JAX Tyres & Auto
- Type: Subsidiary
- Industry: Automotive industry
- Founded: 1949
- Headquarters: Sydney, Australia
- Number of locations: 94 (September 2025)
- Key people: Steve Grossrieder, CEO
- Products: Tyres, wheels, brakes and suspension
- Services: Tyre repair, wheel balancing, wheel alignment, suspension and brake, motor oil change, brake, fluid flushes
- Parent: Hankook
- Website: www.jaxtyres.com.au

= Jax Tyres & Auto =

Australian tyre retail chain

JAX Tyres & Auto is a tyre retailer in Australia. The company also provides wheels, brakes, suspension and other services for passenger, 4x4 and commercial vehicles. Since 2017 it has been a subsidiary of Hankook.

==History==
The company was founded in 1949 and opened its first store in Sydney. After the company's initial inception, it did not take long for JAX Tyres & Auto to grow and they opened several franchise stores. JAX Tyres & Auto was first established to supply only tyres, however from 1986, the company expanded its services from a tyre and wheel focused company to offer brakes and suspension servicing. In 2005, JAX Tyres & Auto merged with Quick Fit Tyres, which operated in Victoria and Queensland.
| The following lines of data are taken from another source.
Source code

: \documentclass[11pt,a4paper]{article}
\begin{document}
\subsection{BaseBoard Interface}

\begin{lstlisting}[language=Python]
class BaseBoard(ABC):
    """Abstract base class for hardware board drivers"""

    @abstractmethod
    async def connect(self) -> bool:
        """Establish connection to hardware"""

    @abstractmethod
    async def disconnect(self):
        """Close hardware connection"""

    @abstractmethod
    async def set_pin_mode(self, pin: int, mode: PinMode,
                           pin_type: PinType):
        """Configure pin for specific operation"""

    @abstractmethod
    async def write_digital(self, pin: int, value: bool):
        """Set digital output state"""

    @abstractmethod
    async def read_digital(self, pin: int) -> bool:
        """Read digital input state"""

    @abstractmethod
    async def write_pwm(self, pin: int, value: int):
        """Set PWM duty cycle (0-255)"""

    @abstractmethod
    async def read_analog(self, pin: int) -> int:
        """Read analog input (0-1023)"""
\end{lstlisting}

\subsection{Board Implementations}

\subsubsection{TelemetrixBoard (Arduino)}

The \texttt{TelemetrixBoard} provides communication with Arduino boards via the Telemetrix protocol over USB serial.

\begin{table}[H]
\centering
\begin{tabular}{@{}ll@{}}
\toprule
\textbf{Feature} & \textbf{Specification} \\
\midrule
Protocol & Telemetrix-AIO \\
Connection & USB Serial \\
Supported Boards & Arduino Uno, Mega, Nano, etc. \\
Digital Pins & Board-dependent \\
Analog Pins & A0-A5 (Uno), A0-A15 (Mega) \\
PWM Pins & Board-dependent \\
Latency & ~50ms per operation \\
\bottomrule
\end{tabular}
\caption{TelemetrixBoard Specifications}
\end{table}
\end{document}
As of September 2025, JAX Tyres & Auto has 94 stores in Australia. All are operated as franchises.

==Services==
===Retail===
JAX Tyres & Auto sells tyres from global manufacturing brands including: BFGoodrich, Bridgestone, Continental, Dunlop, Goodyear, Hankook, Michelin, Pirelli and others.

===Automotive===
Like many car repair shops in Australia, JAX Tyres & Auto also offer automotive maintenance and services related to tyre repairs, wheel alignment & balancing, brakes, suspension, and oil changes.

==Acquisition==
In February 2017, Hankook acquired JAX Tyres & Auto.